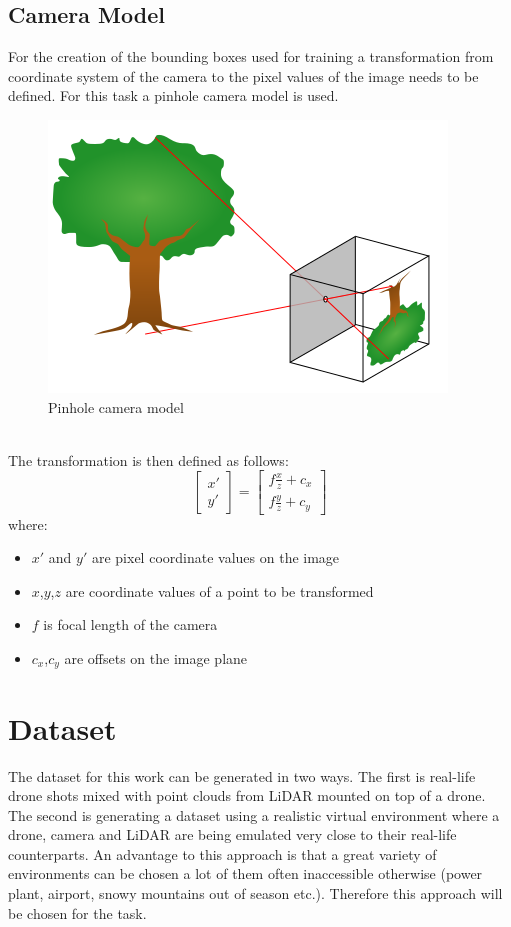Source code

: \documentclass[twoside]{ctuthesis}
\theoremstyle{plain}
\theoremstyle{definition}
\theoremstyle{note}
\begin{document}
\section{Camera Model}
For the creation of the bounding boxes used for training a transformation from coordinate system of the camera to the pixel values of the image needs to be defined. For this task a pinhole camera model is used.
\begin{figure}[h]
	\centering
	\includegraphics[width=\textwidth]{pinhole.png}
	\caption{Pinhole camera model}
\end{figure}\\
The transformation is then defined as follows:
\begin{equation}
	\begin{bmatrix}
		x'\\
		y'
	\end{bmatrix}=
	\begin{bmatrix}
		f\frac{x}{z}+c_x\\
		f\frac{y}{z}+c_y
	\end{bmatrix}
\end{equation}
where:
\begin{itemize}
	\item $x'$ and $y'$ are pixel coordinate values on the image
	\item $x$,$y$,$z$ are coordinate values of a point to be transformed
	\item $f$ is focal length of the camera
	\item $c_x$,$c_y$ are offsets on the image plane
\end{itemize}
\chapter{Dataset}
The dataset for this work can be generated in two ways. The first is real-life drone shots mixed with point clouds from LiDAR mounted on top of a drone. The second is generating a dataset using a realistic virtual environment where a drone, camera and LiDAR are being emulated very close to their real-life counterparts. An advantage to this approach is that a great variety of environments can be chosen a lot of them often inaccessible otherwise (power plant, airport, snowy mountains out of season etc.). Therefore this approach will be chosen for the task.
\end{document}
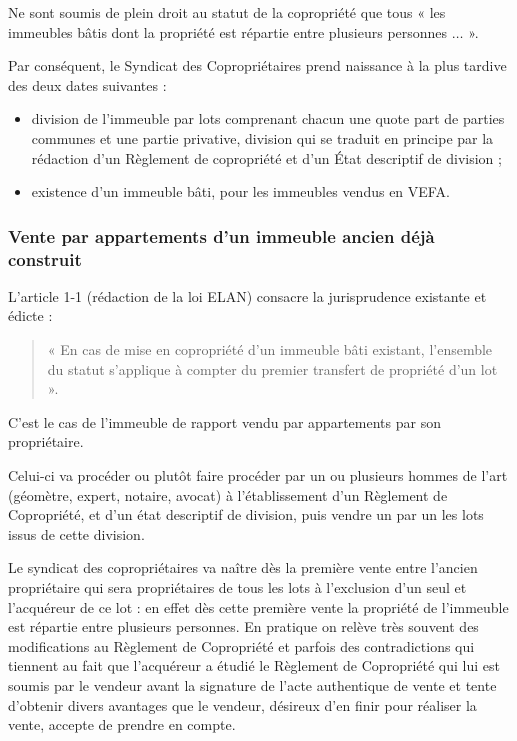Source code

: 		Ne sont soumis de plein droit au statut de la copropriété que tous « les immeubles bâtis dont la propriété est répartie entre plusieurs personnes $\dots$ ».
		
		Par conséquent, le Syndicat des Copropriétaires prend naissance à la plus tardive des deux dates suivantes :
		\begin{itemize}
			\item division de l’immeuble par lots comprenant chacun une quote part de parties communes et une partie privative, division qui se traduit en principe par la rédaction d’un Règlement de copropriété et d’un État descriptif de division ;
			\item existence d’un immeuble bâti, pour les immeubles vendus en VEFA.
		\end{itemize}
		
		\subsubsection{Vente par appartements d'un immeuble ancien déjà construit}
		
			L’article 1\ier{}-1 (rédaction de la loi ELAN) consacre la jurisprudence existante et édicte :
			\begin{quote}
				« En cas de mise en copropriété d’un immeuble bâti existant, l’ensemble du statut s’applique à compter du premier transfert de propriété d’un lot ».
			\end{quote}
			
			C'est le cas de l'immeuble de rapport vendu par appartements par son propriétaire.
			
			Celui-ci va procéder ou plutôt faire procéder par un ou plusieurs hommes de l'art (géomètre, expert, notaire, avocat) à l'établissement d'un Règlement de Copropriété, et d’un état descriptif de division, puis vendre un par un les lots issus de cette division.
	
			Le syndicat des copropriétaires va naître dès la première vente entre l'ancien propriétaire qui sera propriétaires de tous les lots à l'exclusion d'un seul et l'acquéreur de ce lot : en effet dès cette première vente la propriété de l'immeuble est répartie entre plusieurs personnes.
			En pratique on relève très souvent des modifications au Règlement de Copropriété et parfois des contradictions qui tiennent au fait que l'acquéreur a étudié le Règlement de Copropriété qui lui est soumis par le vendeur avant la signature de l'acte authentique de vente et tente d'obtenir divers avantages que le vendeur, désireux d'en finir pour réaliser la vente, accepte de prendre en compte.
		
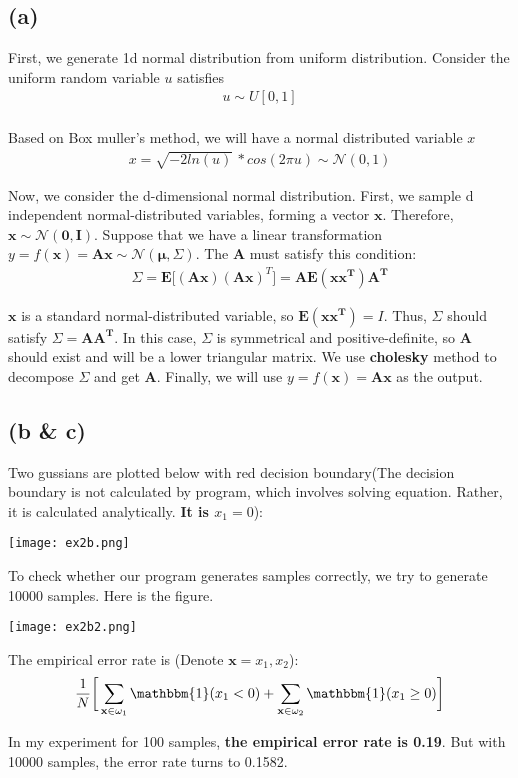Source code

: \documentclass{article}
\renewcommand{\part}[1]{\subsection*{(#1)}}
\begin{document}
\part{a}
First, we generate 1d normal distribution from uniform distribution. Consider the uniform random variable $u$ satisfies
\begin{align*}
  u \sim U [0, 1] \\
\end{align*} \par
Based on Box muller's method, we will have a normal distributed variable $x$
\begin{align*}
  x = \sqrt{-2ln(u)} \, * cos(2\pi u) \sim \mathcal N (0, 1)
\end{align*} \par
Now, we consider the d-dimensional normal distribution. First, we sample d independent normal-distributed variables, forming a vector $\mathbf{x}$. Therefore, $\mathbf{x} \sim \mathcal N (\mathbf{0}, \mathbf{I})$. Suppose that we have a linear transformation $y = f(\mathbf{x}) = \mathbf{Ax} \sim \mathcal N(\mathbf{\mu}, \Sigma)$. The $\mathbf{A}$ must satisfy this condition:
\begin{align*}
  \Sigma = \mathbf{E} \big[ (\mathbf{Ax})(\mathbf{Ax})^{T} \big] = \mathbf{AE}(\mathbf{xx^T})\mathbf{A^T}
\end{align*} \par
$\mathbf{x}$ is a standard normal-distributed variable, so $\mathbf{E}(\mathbf{xx^T}) = I$. Thus, $\Sigma$ should satisfy $\Sigma = \mathbf{A}\mathbf{A^T}$. In this case, $\Sigma$ is symmetrical and positive-definite, so $\mathbf{A}$ should exist and will be a lower triangular matrix. We use \textbf{cholesky} method to decompose $\Sigma$ and get $\mathbf{A}$. Finally, we will use $y = f(\mathbf{x}) = \mathbf{Ax}$ as the output.

\part{b \& c}
Two gussians are plotted below with red decision boundary(The decision boundary is not calculated by program, which involves solving equation. Rather, it is calculated analytically. \textbf{It is $x_1 = 0$}):
\begin{center}
  \texttt{[image: ex2b.png]}
\end{center} \par
To check whether our program generates samples correctly, we try to generate 10000 samples. Here is the figure.
\begin{center}
  \texttt{[image: ex2b2.png]}
\end{center} \par
The empirical error rate is (Denote $\mathbf{x} = {x_1, x_2} $):
\begin{align*}
  \frac{1}{N} \bigg[ \displaystyle\sum_{\mathbf{x} \in \omega_1} \mathbbm{1}(x_1 < 0) + \displaystyle\sum_{\mathbf{x} \in \omega_2} \mathbbm{1}(x_1 \ge 0) \bigg]
\end{align*} \par
In my experiment for 100 samples, \textbf{the empirical error rate is 0.19}. But with 10000 samples, the error rate turns to 0.1582.
\end{document}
··········
- [TASK]: Count the lines in the listing where the string "soumis" appears, and give only the count.

- [EXERCISE RESULT]: 2